— Goal of the exercise —
Give again, word for word, each line below starting at the one that contains "3. On the**Settings**" and ending at the one that contains "After going through".

— Source information —
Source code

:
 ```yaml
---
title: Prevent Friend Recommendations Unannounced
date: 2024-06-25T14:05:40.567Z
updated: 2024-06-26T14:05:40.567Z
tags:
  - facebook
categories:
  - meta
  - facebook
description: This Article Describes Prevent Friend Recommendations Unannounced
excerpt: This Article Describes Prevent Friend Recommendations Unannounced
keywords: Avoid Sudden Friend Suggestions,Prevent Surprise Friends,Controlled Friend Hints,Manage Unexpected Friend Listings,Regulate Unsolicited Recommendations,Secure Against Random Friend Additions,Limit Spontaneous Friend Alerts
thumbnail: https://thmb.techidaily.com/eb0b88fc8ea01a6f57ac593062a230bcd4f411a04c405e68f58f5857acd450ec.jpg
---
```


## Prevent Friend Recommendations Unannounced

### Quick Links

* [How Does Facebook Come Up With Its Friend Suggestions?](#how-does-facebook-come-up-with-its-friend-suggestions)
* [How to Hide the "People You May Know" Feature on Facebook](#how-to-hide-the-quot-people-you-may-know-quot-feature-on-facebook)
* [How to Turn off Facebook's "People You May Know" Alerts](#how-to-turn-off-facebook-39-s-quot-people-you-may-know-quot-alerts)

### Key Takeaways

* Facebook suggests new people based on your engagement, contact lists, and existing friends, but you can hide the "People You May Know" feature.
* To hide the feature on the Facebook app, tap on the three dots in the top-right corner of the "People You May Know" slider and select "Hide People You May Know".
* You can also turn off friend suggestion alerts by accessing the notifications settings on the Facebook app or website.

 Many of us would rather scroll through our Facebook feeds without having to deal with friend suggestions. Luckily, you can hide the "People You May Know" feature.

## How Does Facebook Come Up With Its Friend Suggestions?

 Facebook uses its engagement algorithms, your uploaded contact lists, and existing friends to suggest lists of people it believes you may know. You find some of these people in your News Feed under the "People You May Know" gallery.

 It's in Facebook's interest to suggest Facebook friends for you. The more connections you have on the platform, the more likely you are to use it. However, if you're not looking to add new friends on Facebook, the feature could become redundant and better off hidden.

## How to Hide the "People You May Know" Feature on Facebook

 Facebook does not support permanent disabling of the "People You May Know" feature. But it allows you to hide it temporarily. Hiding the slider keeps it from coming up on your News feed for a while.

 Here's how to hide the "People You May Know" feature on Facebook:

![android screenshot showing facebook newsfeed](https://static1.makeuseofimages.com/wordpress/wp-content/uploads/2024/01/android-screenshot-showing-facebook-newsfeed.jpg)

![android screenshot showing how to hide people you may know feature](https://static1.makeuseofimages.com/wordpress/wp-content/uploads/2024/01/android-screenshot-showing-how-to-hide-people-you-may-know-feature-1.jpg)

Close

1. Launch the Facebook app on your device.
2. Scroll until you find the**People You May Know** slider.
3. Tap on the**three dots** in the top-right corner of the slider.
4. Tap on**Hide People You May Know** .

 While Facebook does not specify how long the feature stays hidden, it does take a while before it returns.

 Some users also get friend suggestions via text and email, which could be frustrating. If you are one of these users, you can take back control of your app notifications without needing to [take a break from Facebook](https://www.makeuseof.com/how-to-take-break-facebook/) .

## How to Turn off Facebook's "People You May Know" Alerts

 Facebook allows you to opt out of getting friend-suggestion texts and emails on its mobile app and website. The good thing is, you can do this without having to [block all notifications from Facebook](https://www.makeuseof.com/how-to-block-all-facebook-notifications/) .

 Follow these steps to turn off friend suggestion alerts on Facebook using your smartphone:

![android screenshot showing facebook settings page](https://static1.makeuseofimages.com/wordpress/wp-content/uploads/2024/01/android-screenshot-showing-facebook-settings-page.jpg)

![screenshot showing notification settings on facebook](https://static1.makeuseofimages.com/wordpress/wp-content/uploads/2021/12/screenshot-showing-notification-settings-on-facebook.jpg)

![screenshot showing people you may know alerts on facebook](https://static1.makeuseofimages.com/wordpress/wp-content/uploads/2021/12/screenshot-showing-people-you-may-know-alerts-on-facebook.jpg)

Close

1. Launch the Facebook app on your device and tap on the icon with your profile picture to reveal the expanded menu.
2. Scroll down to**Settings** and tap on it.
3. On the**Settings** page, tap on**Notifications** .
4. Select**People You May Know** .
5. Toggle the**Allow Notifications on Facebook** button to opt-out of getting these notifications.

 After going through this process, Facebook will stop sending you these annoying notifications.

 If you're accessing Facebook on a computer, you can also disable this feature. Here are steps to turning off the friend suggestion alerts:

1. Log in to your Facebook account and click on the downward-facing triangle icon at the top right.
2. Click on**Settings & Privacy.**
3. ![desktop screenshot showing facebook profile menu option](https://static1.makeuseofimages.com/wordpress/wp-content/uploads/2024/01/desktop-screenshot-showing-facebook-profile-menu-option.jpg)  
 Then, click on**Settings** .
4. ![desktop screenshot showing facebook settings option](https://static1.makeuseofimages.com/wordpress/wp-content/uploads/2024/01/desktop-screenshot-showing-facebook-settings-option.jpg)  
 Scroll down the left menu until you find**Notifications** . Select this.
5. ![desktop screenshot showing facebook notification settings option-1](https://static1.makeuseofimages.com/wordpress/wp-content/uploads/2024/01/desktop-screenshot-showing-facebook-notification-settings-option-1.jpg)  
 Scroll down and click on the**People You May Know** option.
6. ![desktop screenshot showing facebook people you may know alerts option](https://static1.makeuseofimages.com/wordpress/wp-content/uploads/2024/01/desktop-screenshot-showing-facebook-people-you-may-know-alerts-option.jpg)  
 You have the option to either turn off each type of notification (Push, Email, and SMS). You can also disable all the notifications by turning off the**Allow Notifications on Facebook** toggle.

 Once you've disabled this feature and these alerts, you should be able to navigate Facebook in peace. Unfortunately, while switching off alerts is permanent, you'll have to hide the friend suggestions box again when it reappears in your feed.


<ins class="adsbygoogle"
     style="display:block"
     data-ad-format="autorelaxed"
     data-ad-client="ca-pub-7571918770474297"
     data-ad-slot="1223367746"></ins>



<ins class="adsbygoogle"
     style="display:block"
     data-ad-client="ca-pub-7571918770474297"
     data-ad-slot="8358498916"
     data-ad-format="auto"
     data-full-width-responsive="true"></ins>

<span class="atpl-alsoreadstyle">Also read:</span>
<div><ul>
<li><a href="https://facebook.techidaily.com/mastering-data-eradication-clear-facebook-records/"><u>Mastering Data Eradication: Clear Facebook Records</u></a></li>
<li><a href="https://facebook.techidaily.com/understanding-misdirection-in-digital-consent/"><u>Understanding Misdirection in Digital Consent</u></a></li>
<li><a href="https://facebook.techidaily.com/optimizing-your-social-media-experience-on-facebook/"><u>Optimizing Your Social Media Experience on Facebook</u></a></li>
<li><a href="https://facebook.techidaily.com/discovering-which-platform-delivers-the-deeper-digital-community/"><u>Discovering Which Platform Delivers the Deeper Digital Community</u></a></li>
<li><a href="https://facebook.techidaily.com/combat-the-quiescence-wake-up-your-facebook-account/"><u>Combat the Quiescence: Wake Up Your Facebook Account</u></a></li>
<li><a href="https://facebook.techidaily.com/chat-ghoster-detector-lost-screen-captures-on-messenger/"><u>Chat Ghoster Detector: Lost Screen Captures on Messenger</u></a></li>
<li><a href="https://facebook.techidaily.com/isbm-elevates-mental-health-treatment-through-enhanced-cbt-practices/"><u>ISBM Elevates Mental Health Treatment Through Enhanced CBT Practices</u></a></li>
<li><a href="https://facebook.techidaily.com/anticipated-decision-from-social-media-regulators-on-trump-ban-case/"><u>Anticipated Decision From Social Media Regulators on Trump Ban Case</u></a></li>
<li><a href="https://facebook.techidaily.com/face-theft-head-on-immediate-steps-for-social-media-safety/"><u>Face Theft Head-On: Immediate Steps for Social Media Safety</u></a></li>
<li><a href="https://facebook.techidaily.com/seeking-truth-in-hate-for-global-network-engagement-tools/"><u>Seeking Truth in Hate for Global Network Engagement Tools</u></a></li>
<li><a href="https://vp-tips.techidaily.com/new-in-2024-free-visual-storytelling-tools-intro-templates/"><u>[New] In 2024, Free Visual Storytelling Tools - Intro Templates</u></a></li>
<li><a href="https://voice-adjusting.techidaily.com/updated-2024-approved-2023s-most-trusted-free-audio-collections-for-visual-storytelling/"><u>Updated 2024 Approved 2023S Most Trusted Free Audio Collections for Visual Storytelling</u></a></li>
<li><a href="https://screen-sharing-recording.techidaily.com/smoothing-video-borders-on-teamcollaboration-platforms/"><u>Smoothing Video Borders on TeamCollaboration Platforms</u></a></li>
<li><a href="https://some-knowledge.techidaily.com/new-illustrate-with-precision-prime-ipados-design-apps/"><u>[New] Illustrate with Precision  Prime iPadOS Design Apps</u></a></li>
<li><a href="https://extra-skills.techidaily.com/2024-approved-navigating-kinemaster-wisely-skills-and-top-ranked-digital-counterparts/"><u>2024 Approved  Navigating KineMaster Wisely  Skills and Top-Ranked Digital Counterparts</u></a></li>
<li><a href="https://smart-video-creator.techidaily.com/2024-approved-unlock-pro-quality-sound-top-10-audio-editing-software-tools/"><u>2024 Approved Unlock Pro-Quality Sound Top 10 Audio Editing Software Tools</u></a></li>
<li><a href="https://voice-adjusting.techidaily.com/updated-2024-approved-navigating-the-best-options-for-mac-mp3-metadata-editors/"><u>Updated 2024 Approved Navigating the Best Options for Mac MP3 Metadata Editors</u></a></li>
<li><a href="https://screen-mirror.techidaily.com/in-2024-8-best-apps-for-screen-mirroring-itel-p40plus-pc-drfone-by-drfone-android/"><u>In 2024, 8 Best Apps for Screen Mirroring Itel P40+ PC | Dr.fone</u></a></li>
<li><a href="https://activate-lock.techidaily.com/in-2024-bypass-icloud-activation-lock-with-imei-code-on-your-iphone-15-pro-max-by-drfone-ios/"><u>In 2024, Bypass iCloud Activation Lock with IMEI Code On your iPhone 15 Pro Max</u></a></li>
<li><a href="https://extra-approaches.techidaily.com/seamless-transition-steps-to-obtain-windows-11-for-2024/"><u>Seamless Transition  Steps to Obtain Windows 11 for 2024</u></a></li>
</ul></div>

— Expected answer —
3. On the**Settings** page, tap on**Notifications** .
4. Select**People You May Know** .
5. Toggle the**Allow Notifications on Facebook** button to opt-out of getting these notifications.

 After going through this process, Facebook will stop sending you these annoying notifications.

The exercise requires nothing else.